Es
absurdo creer que esta versión sobre el caso Dreyfus, realizada por Roman
Polanski, se ha hecho con el fin de denunciar su propia situación. El propio
Polanski lo ha negado con vehemencia y, aún así, no se deja de repetir una
mentira con el fin de que, a base de reiterarla, se convierta en verdad. No
resulta casual comenzar este artículo con estas aseveraciones porque el propio
caso en el que fija su mirada el director polaco es un claro ejemplo de ello.
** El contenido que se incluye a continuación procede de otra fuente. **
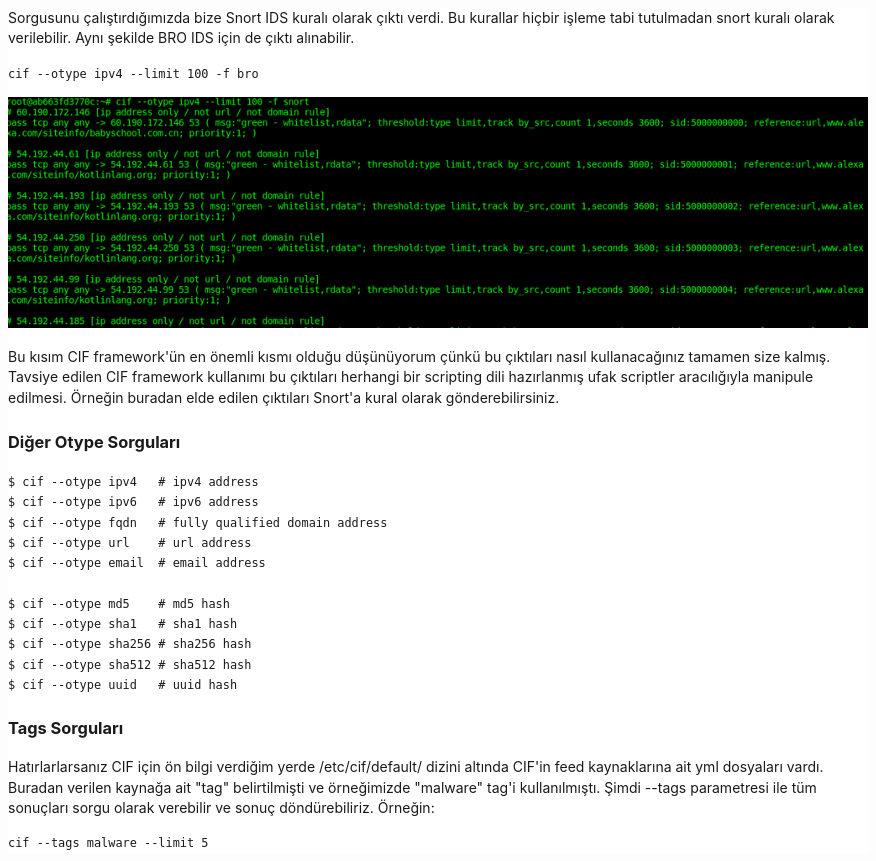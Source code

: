 Sorgusunu çalıştırdığımızda bize Snort IDS kuralı olarak çıktı verdi. Bu kurallar hiçbir işleme tabi tutulmadan snort kuralı olarak verilebilir. Aynı şekilde BRO IDS için de çıktı alınabilir.

```
cif --otype ipv4 --limit 100 -f bro
```

![cif](/../post_images/cif/docker10.png)

Bu kısım CIF framework'ün en önemli kısmı olduğu düşünüyorum çünkü bu çıktıları nasıl kullanacağınız tamamen size kalmış. Tavsiye edilen CIF framework kullanımı bu çıktıları herhangi bir scripting dili hazırlanmış ufak scriptler aracılığıyla manipule edilmesi. Örneğin buradan elde edilen çıktıları Snort'a kural olarak gönderebilirsiniz.


### Diğer Otype Sorguları

```
$ cif --otype ipv4   # ipv4 address
$ cif --otype ipv6   # ipv6 address
$ cif --otype fqdn   # fully qualified domain address
$ cif --otype url    # url address
$ cif --otype email  # email address

$ cif --otype md5    # md5 hash
$ cif --otype sha1   # sha1 hash
$ cif --otype sha256 # sha256 hash
$ cif --otype sha512 # sha512 hash
$ cif --otype uuid   # uuid hash
```

### Tags Sorguları

Hatırlarlarsanız CIF için ön bilgi verdiğim yerde /etc/cif/default/ dizini altında CIF'in feed kaynaklarına ait yml dosyaları vardı. Buradan verilen kaynağa ait "tag" belirtilmişti ve örneğimizde "malware" tag'i kullanılmıştı. Şimdi --tags parametresi ile tüm sonuçları sorgu olarak verebilir ve sonuç döndürebiliriz. Örneğin:


```
cif --tags malware --limit 5
```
Interesaba quitarse de en medio al único oficial judío del Estado Mayor francés
sin que nadie advirtiese que era un claro ejemplo de racismo. Así que toda la
plana más alta del Ejército decidió repetir una y otra vez que era un espía. La
sociedad se polarizó, se fabricaron pruebas falsas, se dieron por buenas otras
que eran dudosas y, muerto el perro, se acabó la rabia.
Y Polanski, de manera
muy inteligente, también pone al descubierto que hay un arma muy eficaz contra
todas estas conspiraciones de piel de cordero, pero enormemente peligrosas. Se
trata de la conciencia. Quizá, en algún rincón insospechado, haya alguien que
siga su dictado más allá de sus afinidades y lealtades. Ahí es donde,
precisamente, reside la integridad de cualquier hombre o mujer. Y ahí es donde
se mide también que no todo debe ser tomado como verdad sin cuestión.
Así que Roman Polanski
asume un profundo cuidado en la puesta en escena, llena de una formalidad casi
exquisita, y pone en juego también la moralidad siempre justificada de quien
comete el verdadero delito. Casi siempre el respeto y la dignidad entra en
juego, o la necesidad de que las instituciones mantengan una imagen impoluta
frente a una sociedad que mendiga sangre y humillación para el supuesto
culpable. Mientras tanto, se olvida la presunción de inocencia, los derechos
humanos quedan en entredicho y se desprecia a todos los que se hallan a pie de
calle. La prensa, por supuesto, trata de tirar de la maroma para su propio
provecho, de acuerdo con sus ideas de raza, religión, política o beligerancia.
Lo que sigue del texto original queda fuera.